EXERCISE DIRECTIONS:
Taking the entries below from the top, restate each line exactly and end with the line containing "Based on the".

:: DATA UNDER STUDY

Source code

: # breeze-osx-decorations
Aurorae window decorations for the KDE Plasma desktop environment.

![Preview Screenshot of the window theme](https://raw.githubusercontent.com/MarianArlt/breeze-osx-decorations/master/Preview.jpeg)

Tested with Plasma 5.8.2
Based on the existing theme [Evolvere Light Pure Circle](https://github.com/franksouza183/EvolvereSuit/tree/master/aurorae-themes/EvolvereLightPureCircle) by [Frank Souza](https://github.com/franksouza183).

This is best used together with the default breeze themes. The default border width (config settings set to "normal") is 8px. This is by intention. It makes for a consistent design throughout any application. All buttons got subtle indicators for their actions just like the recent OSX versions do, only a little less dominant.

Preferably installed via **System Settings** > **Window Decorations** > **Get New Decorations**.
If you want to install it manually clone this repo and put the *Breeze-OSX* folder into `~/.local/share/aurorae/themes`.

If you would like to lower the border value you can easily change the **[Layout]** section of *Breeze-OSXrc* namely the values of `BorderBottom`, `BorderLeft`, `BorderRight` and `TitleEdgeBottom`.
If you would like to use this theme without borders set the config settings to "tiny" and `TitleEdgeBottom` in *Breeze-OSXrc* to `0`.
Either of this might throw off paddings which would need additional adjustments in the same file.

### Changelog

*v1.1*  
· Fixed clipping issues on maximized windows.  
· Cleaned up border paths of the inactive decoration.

::::

TASK ANSWER:
Source code

: # breeze-osx-decorations
Aurorae window decorations for the KDE Plasma desktop environment.

![Preview Screenshot of the window theme](https://raw.githubusercontent.com/MarianArlt/breeze-osx-decorations/master/Preview.jpeg)

Tested with Plasma 5.8.2
Based on the existing theme [Evolvere Light Pure Circle](https://github.com/franksouza183/EvolvereSuit/tree/master/aurorae-themes/EvolvereLightPureCircle) by [Frank Souza](https://github.com/franksouza183).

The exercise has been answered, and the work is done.